Menlo-Atherton High School, in Menlo Park, California, where I have taught since 1983, just finished its accreditation process. The general public may not be aware, but schools in California undergo a review process under the auspices of the Western Association of School and Colleges (known as WASC). Schools do a self-study, prepare documents, and develop a school plan. A visiting team then comes for a few days, meets with various school groups, and issues a judgment on whether or not the school will be accredited. The visiting team has different options. It can issue a six-year accreditation, a three-year accreditation with a re-visit at that time, or in rare instances can refuse to accredit a school. In the past, the accreditation process was important as it was deemed that having outsiders judge the worthiness of a school was essential to maintain quality. Colleges and employers might look to see if a high school graduate came from an accredited secondary school.
When I first started teaching, the WASC process was simple. About a year before the end of a cycle, the principal would select a faculty member to prepare the WASC report. This person, with the help of a few others, would gather information and produce a big document called the WASC report. The visiting team would come, ask some questions, do some interviews, issue a few recommendations for change, and make a judgment. That would be that.
The WASC process has grown into an immense endeavor. Now the WASC report involves the entire staff. Collectively we spend thousands of hours and hundreds of thousands of dollars in staff time on this project. Every teacher is required to be in a focus group, prepare individual binders, which to the best of my knowledge, no one ever looks at, and have meeting after meeting. What, if anything, is achieved by all of this?
As far as I know, the process is a tremendous waste of resources. Any good school should, of course, be constantly engaged in a process of self-examination, reflection, and change. If this is not already a part of the school’s culture, will being forced to do so because of WASC really change anything? I don’t think so. When we have had strong District and school leadership that focused on change and improvement, we certainly didn’t need WASC to move forward. When we didn’t have that leadership or the commitment of the faculty, change didn’t occur no matter what we did for WASC. It has now become a bureaucratic nightmare.
At one time, perhaps it was necessary to have outsiders visit our schools and give them a stamp of approval or disapproval. Is this still necessary today for public schools? The world of schools has changed. Annual test scores are published on the front page of the local papers. Parents can easily access information regarding the scope and quality of the school’s programs. Parents serve side by side with staff on a variety of important committees and school endeavors. We openly publish what colleges and programs our students attend after graduation.
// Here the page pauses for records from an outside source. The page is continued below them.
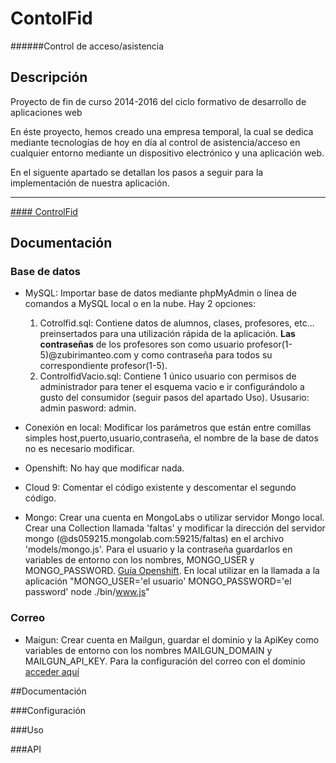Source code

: # ContolFid

######Control de acceso/asistencia 

## Descripción

Proyecto de fin de curso 2014-2016 del ciclo formativo de desarrollo de aplicaciones web

En éste proyecto, hemos creado una empresa temporal, la cual se dedica mediante tecnologías de hoy en día al control de asistencia/acceso en cualquier entorno mediante un dispositivo electrónico y una aplicación web.

En el siguente apartado se detallan los pasos a seguir para la implementación de nuestra aplicación.

* * *

[#### ControlFid](controlfid.zubirimanteoweb.com)  

## Documentación

### Base de datos

*   MySQL: Importar base de datos mediante phpMyAdmin o línea de comandos a MySQL local o en la nube. Hay 2 opciones:
    1.  Cotrolfid.sql: Contiene datos de alumnos, clases, profesores, etc... preinsertados para una utilización rápida de la aplicación. **Las contraseñas** de los profesores son como usuario profesor(1-5)@zubirimanteo.com y como contraseña para todos su correspondiente profesor(1-5).
    2.  ControlfidVacio.sql: Contiene 1 único usuario con permisos de administrador para tener el esquema vacio e ir configurándolo a gusto del consumidor (seguir pasos del apartado Uso). Ususario: admin pasword: admin.

*   Conexión en local: Modificar los parámetros que están entre comillas simples host,puerto,usuario,contraseña, el nombre de la base de datos no es necesario modificar.
*   Openshift: No hay que modificar nada.
*   Cloud 9: Comentar el código existente y descomentar el segundo código.

*   Mongo: Crear una cuenta en MongoLabs o utilizar servidor Mongo local. Crear una Collection llamada 'faltas' y modificar la dirección del servidor mongo (@ds059215.mongolab.com:59215/faltas) en el archivo 'models/mongo.js'. Para el usuario y la contraseña guardarlos en variables de entorno con los nombres, MONGO_USER y MONGO_PASSWORD. [Guía Openshift](https://developers.openshift.com/en/managing-environment-variables.html). En local utilizar en la llamada a la aplicación "MONGO_USER='el usuario' MONGO_PASSWORD='el password' node ./bin/www.js"

### Correo

*   Maigun: Crear cuenta en Mailgun, guardar el dominio y la ApiKey como variables de entorno con los nombres MAILGUN_DOMAIN y MAILGUN_API_KEY. Para la configuración del correo con el dominio [acceder aquí](https://github.com/ionatibia/php/tree/master/tests/3-mailgun)

##Documentación

###Configuración

###Uso

###API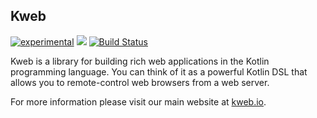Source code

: ## Kweb

[![experimental](http://badges.github.io/stability-badges/dist/experimental.svg)](http://github.com/badges/stability-badges) [![](https://jitpack.io/v/sanity/kweb.svg)](https://jitpack.io/#sanity/kweb) [![Build Status](https://travis-ci.org/sanity/kweb.svg?branch=master)](https://travis-ci.org/sanity/kweb)

Kweb is a library for building rich web applications in the Kotlin programming language. You can think of it as a 
powerful Kotlin DSL that allows you to remote-control web browsers from a web server.

For more information please visit our main website at [kweb.io](https://kweb.io/).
The performance of our students on SAT tests, Advanced Placement exams, the California High School Proficiency test, etc. are all made public and widely distributed. What additional purpose does WASC now serve?
When I graduated with my teaching credential from Stanford in 1976, I was young and idealistic. Now I am older and still idealistic. I remember at the Stanford graduation, President Richard Lyman admonished the graduates to “be selective in your cynicisms”. As I grow older, I become more impatient with jumping through hoops for no clear purpose. I resent spending precious time and community resources on a process that seems irrelevant. I am worried about my students and their futures, not about preparing binders full of materials that no one will ever view. I am cynical about WASC.
Real change is difficult. The WASC process has not, in my opinion, moved us forward. It would take courage to take on this educational monopoly. I wish school boards would look at the process and determine if it is worth doing. I wish WASC would go away.